Orwell October: Coming Up For Air

My review for this book originally contained one word: BORING! Having spent a few days thinking about it, I can't think of any more words that are appropriate for it, because I really got very little out of this book. It is boring, and honestly, I expected more from you Georgy. Its basic message is that you can't go home again- something which by now seems like a hackneyed sort of message and one that is self-evident- that, no matter how hard you try, you can never recapture your youth, and things can't go back to how they were because the world spins ever onwards.

This is something that becomes clear to George Bowling, the 'hero' of the book (I resent calling him a hero, because he's really pretty boring and irritating), when he attempts to go back to his childhood town and go fishing, something which he did when he was a teenager and liked and blah blah blah I really don't care. I might be wrong, but I'm pretty sure that this is the only novel of Orwell's written in the first person, and what a boring person to choose! George (the character) is annoying and boring, and while he feels like he's really interesting and special, he really isn't. While I think there is sometimes some appeal in that in a character (their 'everyman-ness') I was just irritated and bored with George- about half the book is a history of his life so far, and let's just say that nothing has happened to him, other than he's been fishing a lot, and went to fight in the First World War, although all he talks about from that is that he almost went fishing but didn't. Please excuse me while I take a nap so I can cope with such thrilling tales.

I'll admit that the fact that nothing really happens might have something to do with the idea that George lives in the suburbs, and works for an insurance company, and so we can't really expect anything of note to happen to him. But did it really have to be pointed out in such a tedious way? George has this brother who runs off, and I almost want to find out what happens to him instead, but his story would probably just be a reprise of Down and Out in Paris and London, so I'm good without that as well. I'm actually struggling to say anything much at all about this book, because there was just nothing much to it- all fluff, and nothing much else.

Oh, ok, there is one thing. So George is all freaked out about the onset of war (which actually happened like 3 months after this novel was published, vastly different to the 1941 that is predicted about 20 times in it) and keeps imagining a future where either the fascists or the communists have taken over, which in the end leads to the same thing: "the after-war, the food queues and the secret police and the loudspeakers telling you what to think..." and somewhere else it says things about the slogans and the big faces staring down at you, and I don't know about you, but that all sounds like the seeds of the idea for 1984 to me. Which is sort of fascinating to see as the beginning of the idea for that masterpiece, but on the other hand, it's still not worth reading this book to have. Especially because I've just told you about it, so you don't need to!

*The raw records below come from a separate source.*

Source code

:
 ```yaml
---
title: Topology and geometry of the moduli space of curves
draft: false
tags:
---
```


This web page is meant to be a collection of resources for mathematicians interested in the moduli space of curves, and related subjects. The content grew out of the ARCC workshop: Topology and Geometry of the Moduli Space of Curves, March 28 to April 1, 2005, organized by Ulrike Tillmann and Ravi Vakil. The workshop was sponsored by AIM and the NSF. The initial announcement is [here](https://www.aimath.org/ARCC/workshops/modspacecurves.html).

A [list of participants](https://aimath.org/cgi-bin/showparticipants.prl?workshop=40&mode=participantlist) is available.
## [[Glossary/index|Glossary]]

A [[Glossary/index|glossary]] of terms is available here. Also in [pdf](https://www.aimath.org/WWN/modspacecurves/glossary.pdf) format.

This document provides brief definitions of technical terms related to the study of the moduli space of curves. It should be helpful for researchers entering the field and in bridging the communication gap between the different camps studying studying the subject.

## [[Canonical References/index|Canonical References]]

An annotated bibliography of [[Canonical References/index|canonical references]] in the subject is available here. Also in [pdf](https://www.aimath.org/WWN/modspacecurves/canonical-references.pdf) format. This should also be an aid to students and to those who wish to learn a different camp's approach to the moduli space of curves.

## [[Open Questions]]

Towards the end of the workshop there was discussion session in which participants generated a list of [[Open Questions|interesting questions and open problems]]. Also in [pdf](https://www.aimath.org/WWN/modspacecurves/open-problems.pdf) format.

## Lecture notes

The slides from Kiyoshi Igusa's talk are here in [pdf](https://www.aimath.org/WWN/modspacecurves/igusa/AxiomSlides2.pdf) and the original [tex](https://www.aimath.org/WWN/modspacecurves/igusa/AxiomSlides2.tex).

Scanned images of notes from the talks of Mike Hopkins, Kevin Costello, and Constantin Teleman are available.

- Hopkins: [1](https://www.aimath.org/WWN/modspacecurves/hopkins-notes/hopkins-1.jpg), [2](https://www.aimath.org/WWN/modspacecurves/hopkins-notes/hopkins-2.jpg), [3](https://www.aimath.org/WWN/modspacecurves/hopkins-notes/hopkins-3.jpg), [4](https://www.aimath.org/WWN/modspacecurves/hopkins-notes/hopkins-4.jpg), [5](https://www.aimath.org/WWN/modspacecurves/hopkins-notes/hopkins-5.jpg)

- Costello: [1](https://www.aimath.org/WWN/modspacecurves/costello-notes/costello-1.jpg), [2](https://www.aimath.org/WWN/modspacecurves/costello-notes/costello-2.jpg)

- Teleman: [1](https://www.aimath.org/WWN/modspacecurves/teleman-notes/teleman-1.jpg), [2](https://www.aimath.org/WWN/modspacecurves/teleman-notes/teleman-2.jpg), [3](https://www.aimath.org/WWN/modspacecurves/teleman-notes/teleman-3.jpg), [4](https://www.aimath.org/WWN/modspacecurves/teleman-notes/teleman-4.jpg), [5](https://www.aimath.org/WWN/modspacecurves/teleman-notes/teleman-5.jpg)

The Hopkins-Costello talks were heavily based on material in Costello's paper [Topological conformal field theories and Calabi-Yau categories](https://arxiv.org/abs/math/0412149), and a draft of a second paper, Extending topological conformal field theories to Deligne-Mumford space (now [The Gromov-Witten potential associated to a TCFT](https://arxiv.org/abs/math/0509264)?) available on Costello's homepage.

I think basically, throughout this whole book, what Orwell is trying to say is that things are about to change irrevocably, and he's not sure which way they're going to go, but nothing looks good, and that's why people are compelled to go backwards and try to recapture a time when everything was better, except that that's something you can't really do, so you're always disappointed and just left wondering if anything will ever be good again. That's the sort of the feeling I had about this novel, but knowing that I only have Animal Farm and 1984 left to read soothed me somewhat- no danger of being bored out of my skull with them. So, Coming Up For Air- should have been better. But I will forgive you for boring me senseless Orwell, because I'm nothing if not forgiving to people who are (mostly) geniuses.

1 comment:

  1. Lol. I started this once, I remember very little except that I decided to give up. Well done for finishing though.